## Data for processing
= = =

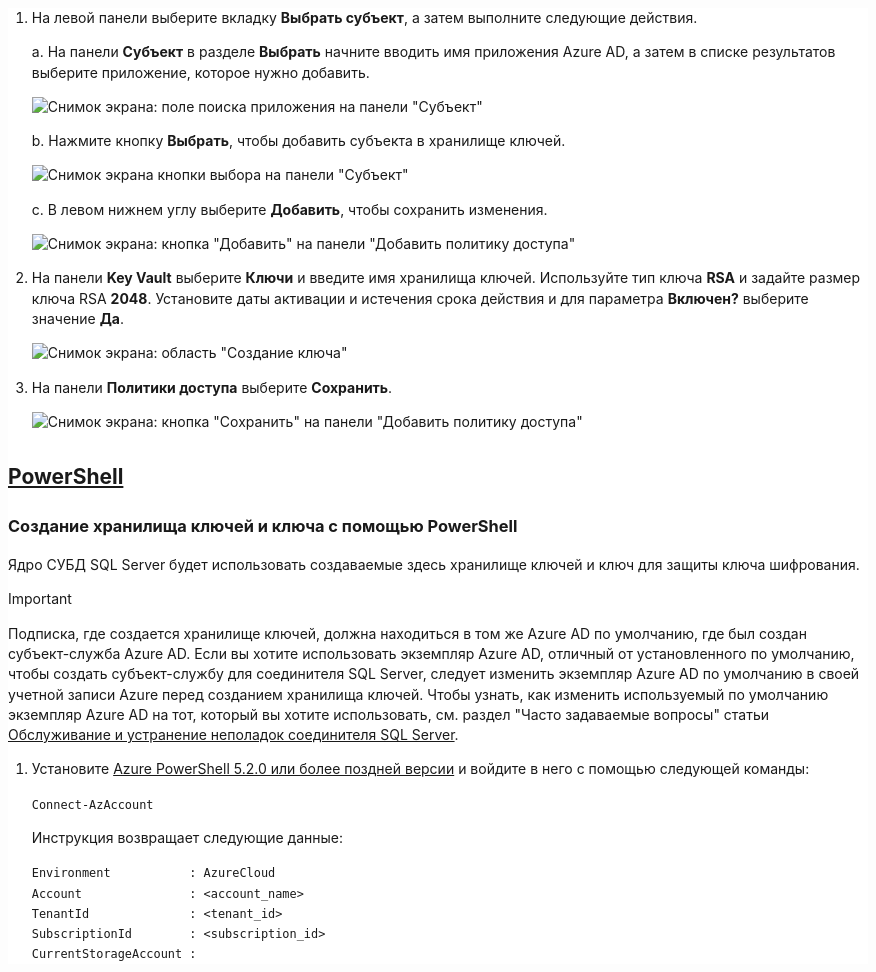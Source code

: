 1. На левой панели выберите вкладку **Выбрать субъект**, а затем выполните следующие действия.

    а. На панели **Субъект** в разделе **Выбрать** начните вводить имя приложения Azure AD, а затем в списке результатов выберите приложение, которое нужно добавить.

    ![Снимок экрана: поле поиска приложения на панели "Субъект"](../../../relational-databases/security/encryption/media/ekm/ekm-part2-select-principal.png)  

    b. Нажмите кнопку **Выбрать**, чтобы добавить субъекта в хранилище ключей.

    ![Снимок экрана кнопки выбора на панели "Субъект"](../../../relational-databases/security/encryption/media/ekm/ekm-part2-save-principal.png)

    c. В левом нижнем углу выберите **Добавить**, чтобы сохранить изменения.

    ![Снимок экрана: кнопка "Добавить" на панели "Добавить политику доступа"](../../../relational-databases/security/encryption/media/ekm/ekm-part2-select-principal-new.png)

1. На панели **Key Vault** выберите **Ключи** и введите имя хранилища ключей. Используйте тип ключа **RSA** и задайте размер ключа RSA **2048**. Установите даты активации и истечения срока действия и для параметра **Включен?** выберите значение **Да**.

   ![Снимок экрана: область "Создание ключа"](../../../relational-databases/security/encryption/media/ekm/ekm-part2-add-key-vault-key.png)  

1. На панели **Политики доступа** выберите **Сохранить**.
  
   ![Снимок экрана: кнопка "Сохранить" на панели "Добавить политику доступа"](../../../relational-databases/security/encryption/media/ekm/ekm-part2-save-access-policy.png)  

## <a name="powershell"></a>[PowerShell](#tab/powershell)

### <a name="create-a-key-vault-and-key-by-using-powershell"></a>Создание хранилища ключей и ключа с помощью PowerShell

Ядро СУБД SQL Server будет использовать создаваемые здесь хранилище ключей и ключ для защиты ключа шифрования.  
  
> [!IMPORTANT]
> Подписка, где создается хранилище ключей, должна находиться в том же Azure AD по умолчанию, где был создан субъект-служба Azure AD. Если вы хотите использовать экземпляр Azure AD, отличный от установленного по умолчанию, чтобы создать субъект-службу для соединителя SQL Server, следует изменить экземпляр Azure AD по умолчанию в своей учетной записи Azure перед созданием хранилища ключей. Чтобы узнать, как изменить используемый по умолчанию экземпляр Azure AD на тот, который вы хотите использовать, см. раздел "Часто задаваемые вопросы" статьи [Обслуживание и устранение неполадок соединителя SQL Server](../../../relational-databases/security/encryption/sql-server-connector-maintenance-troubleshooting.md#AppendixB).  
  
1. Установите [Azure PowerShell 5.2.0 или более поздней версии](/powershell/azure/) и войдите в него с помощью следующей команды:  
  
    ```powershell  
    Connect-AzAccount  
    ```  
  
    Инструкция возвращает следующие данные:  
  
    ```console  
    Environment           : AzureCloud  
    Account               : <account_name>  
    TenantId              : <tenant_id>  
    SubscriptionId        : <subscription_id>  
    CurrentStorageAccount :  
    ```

= = =

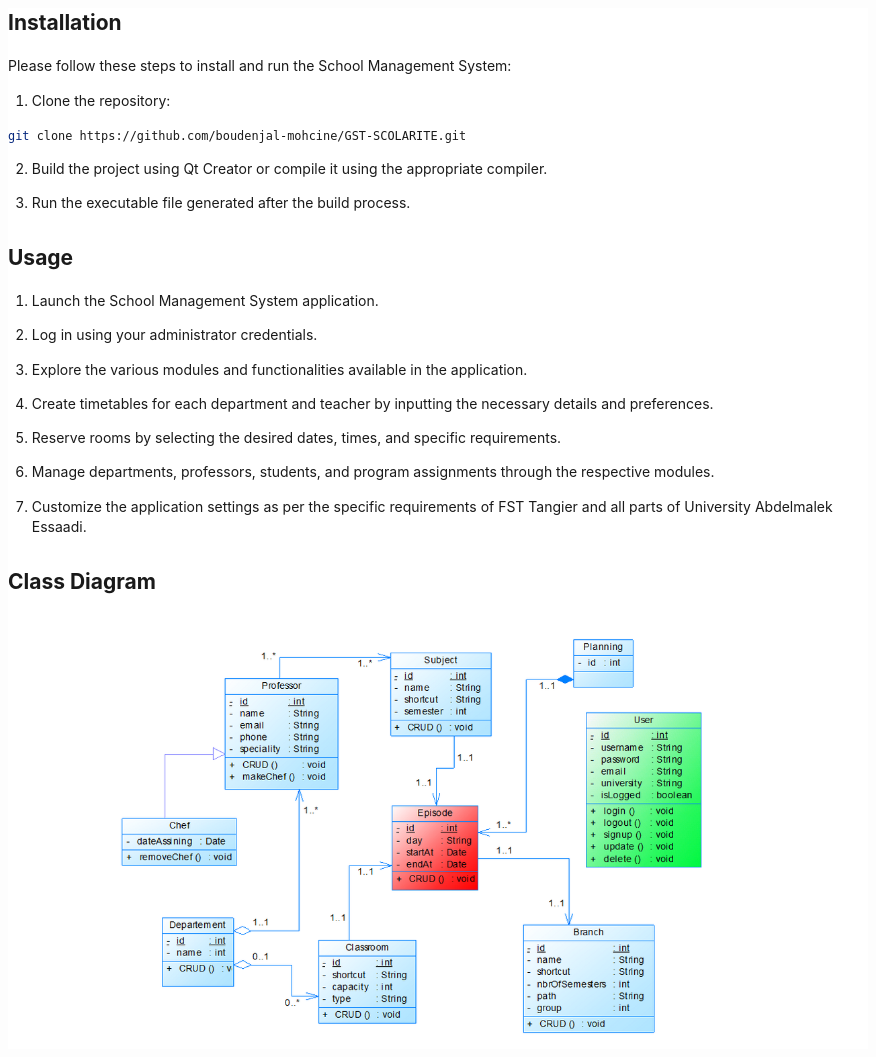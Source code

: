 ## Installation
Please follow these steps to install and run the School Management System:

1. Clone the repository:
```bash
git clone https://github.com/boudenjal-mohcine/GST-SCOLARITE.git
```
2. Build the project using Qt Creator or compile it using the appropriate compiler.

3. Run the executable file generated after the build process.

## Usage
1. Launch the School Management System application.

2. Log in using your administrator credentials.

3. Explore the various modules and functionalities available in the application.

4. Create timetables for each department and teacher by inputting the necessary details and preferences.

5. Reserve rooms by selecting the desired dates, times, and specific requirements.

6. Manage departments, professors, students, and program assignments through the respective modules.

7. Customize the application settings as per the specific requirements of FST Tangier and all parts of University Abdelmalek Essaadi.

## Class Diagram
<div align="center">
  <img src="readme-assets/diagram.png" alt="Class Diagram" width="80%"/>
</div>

= = =

## What the task asks
In the listing above, find the line holding "b. Нажмите кнопку" and the line holding "экрана кнопки выбора", then output those two lines and every line between them exactly.

## Written solution
    b. Нажмите кнопку **Выбрать**, чтобы добавить субъекта в хранилище ключей.

    ![Снимок экрана кнопки выбора на панели "Субъект"](../../../relational-databases/security/encryption/media/ekm/ekm-part2-save-principal.png)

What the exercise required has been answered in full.